Provided data
★ ★ ★ ★ ★

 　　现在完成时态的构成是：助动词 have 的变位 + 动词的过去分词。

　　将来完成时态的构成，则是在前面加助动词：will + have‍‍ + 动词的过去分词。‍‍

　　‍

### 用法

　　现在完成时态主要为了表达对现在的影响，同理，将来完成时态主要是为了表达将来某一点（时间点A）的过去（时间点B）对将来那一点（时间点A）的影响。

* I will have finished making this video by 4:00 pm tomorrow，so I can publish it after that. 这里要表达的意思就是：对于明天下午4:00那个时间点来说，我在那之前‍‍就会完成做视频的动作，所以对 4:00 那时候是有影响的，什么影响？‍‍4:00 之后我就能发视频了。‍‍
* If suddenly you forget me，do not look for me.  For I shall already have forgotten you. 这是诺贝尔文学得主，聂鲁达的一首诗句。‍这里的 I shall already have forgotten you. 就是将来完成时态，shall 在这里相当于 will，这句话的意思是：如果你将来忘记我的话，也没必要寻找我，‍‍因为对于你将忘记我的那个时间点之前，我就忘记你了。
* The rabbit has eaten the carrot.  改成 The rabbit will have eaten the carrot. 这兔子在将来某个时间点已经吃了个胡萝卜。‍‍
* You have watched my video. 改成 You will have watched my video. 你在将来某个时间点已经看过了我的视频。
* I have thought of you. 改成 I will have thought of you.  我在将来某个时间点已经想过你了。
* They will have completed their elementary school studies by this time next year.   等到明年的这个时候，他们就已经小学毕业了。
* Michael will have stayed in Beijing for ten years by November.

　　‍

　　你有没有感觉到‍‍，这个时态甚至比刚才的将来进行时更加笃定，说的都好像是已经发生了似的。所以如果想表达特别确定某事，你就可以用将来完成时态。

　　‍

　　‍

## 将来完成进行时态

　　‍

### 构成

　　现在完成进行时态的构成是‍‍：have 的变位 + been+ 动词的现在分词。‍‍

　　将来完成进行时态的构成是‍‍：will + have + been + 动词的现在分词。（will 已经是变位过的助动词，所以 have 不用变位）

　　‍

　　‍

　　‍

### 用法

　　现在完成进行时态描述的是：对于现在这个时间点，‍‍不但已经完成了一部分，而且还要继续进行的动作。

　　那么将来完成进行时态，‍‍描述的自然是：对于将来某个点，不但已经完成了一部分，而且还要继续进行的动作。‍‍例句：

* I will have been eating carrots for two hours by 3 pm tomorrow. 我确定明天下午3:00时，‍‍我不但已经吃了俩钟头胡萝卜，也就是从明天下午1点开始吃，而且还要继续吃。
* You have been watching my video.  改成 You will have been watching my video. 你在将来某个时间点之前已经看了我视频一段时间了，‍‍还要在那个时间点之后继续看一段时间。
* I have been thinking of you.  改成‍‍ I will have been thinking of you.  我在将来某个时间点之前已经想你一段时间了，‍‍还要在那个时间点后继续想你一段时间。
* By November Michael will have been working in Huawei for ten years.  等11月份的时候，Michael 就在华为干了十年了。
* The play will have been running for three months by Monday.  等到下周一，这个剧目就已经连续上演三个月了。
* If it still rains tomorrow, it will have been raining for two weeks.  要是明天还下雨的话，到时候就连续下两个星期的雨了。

★ ★ ★ ★ ★

What you should do
Search the entries above for the string "动词的过去分词", and report each line where it occurs.

Task result
 　　现在完成时态的构成是：助动词 have 的变位 + 动词的过去分词。
　　将来完成时态的构成，则是在前面加助动词：will + have‍‍ + 动词的过去分词。‍‍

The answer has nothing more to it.